After such an exposition of prowess on the viola alone, the gentle introduction of a piano changes things considerably. While a certain level of restraint is to be expected from the accompanist, Robert Levin draws his playing through the viola’s almost vocal cartography, astutely aware of the dialogic nature of their music-making. The recording from hereon out is strikingly different. The viola remains quite present while the piano seems far away, as if playing on the other side of the room, thereby opening the spatial possibilities of the music and further contrasting the intimate pointillism of the solo sonatas with the broader strokes of the accompanied. At times the piano and viola would seem to be talking to themselves, as if after a long argument between a couple that has been together for so long that, no matter what they say, their voices blend with an exacting harmony.

Sonate op. 11,4
The opening Phantasie is stunningly beautiful, lapsing into moments of passive romanticism even as it unravels more overblown threads.
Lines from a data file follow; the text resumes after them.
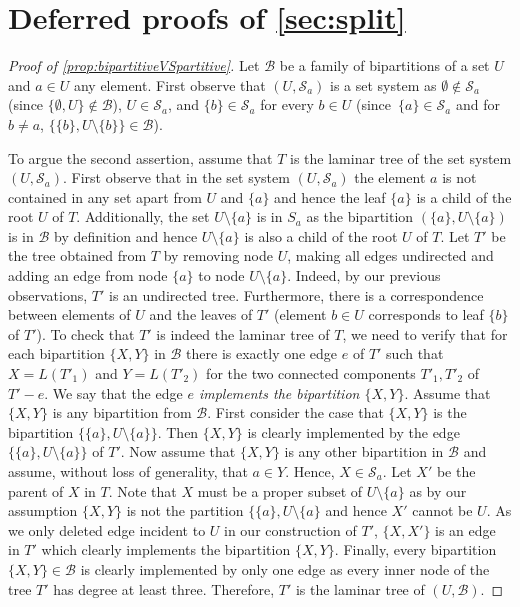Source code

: \documentclass{lmcs} %
\begin{document}
\section{Deferred proofs of \autoref{sec:split}}
\begin{proof}[Proof of \autoref{prop:bipartitiveVSpartitive}]
    Let $\mathcal{B}$ be a family of bipartitions of a set $U$ and $a\in U$ any element.
    First observe that $(U,\mathcal{S}_a)$ is a set system
    as $\emptyset\notin \mathcal{S}_a$ (since $\{\emptyset,U\}\notin \mathcal{B}$),
    $U\in \mathcal{S}_a$,
    and $\{b\}\in \mathcal{S}_a$ for every $b\in U$ (since~$\{a\}\in\mathcal{S}_a$ and for~$b\neq a$, $\{\{b\},U\setminus \{b\}\}\in \mathcal{B}$).

    To argue the second assertion, assume that $T$ is the laminar tree of the set system $(U,\mathcal{S}_a)$. First observe that in the set system $(U,\mathcal{S}_a)$ the element $a$ is not contained in any set apart from $U$ and $\{a\}$ and hence the leaf $\{a\}$ is a child of the root $U$ of $T$. Additionally, the set $U\setminus \{a\}$ is in $S_a$ as the bipartition $(\{a\},U\setminus \{a\})$ is in $\mathcal{B}$ by definition and hence $U\setminus \{a\}$ is also a child of the root $U$ of $T$. Let $T'$ be the tree obtained from $T$ by removing node $U$, making all edges undirected and adding an edge from node $\{a\}$ to node $U\setminus \{a\}$. Indeed, by our previous observations, $T'$ is an undirected tree. Furthermore, there is a correspondence between elements of $U$ and the leaves of $T'$ (element $b\in U$ corresponds to leaf $\{b\}$ of $T'$). To check that $T'$ is indeed the laminar tree of $T$, we need to verify that for each bipartition $\{X,Y\}$ in $\mathcal{B}$ there is exactly one edge $e$ of $T'$ such that $X=L(T'_1)$ and $Y=L(T'_2)$ for the two connected components $T'_1,T'_2$ of $T'-e$. We say that the edge \emph{$e$ implements the bipartition $\{X,Y\}$}.
    Assume that $\{X,Y\}$ is any bipartition from $\mathcal{B}$. First consider the case that $\{X,Y\}$ is the bipartition $\{\{a\},U\setminus\{a\}\}$. Then $\{X,Y\}$ is clearly implemented by the edge $\{\{a\},U\setminus\{a\}\}$ of $T'$. Now assume that $\{X,Y\}$ is any other bipartition in $\mathcal{B}$ and assume, without loss of generality, that $a\in Y$. Hence, $X\in \mathcal{S}_a$. Let $X'$ be the parent of $X$ in $T$. Note that $X$ must be a proper subset of $U\setminus \{a\}$ as by our assumption $\{X,Y\}$ is not the partition $\{\{a\},U\setminus \{a\}$ and hence $X'$ cannot be $U$. As we only deleted edge incident to $U$ in our construction of $T'$, $\{X,X'\}$ is an edge in $T'$ which clearly implements the bipartition $\{X,Y\}$. Finally, every bipartition $\{X,Y\}\in \mathcal{B}$ is clearly implemented by only one edge as every inner node of the tree $T'$ has degree at least three. Therefore, $T'$ is the laminar tree of $(U,\mathcal{B})$.
\end{proof}
\end{document}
The second movement is comprised by a jaunty theme with variations and fleshes out the sonata form in uniquely ecstatic ways. The finale with variations brings itself even closer to the inherency of the first two movements, only to lower into mysterious asides that seem to hover around the edges of its introduction.

Sonate op. 25,4
This sonata brims with a Bartókian jouissance, at once sylvan and nomadic. The viola enters, a dancer waiting for just the right moment to let loose her footwork. The piano responds with a playful challenge, which the viola answers wholeheartedly and with due respect. This rhythmically dynamic and challenging movement ends with a light touch of pizzicato. The second is full of tragedy, proceeding at a crawl through an indefinable wreckage that, while familiar to us, is also something we can never experience because it is not our own. The finale is filled with drama and screeching tremolos, and sings with the conviction of a mountaineer. The third movement is a boisterous exposition that ends with a few lines in unison and a soaring high note to finish.

Sonate 1939
This last sonata begins as if in mid-phrase, jumping right into its melodies with careful abandon. The piano and viola play off each other rather explicitly, holding fast to connection and release. Whereas this movement is filled with playful moments, plucked diversions, and pianistic revelry, the second plants its feet firmly on the path and rushes toward its finale. The third movement, another Phantasie, ruptures the music’s icy surface like the sticks on the album’s cover. As we come to a close, the sound cracks like an egg.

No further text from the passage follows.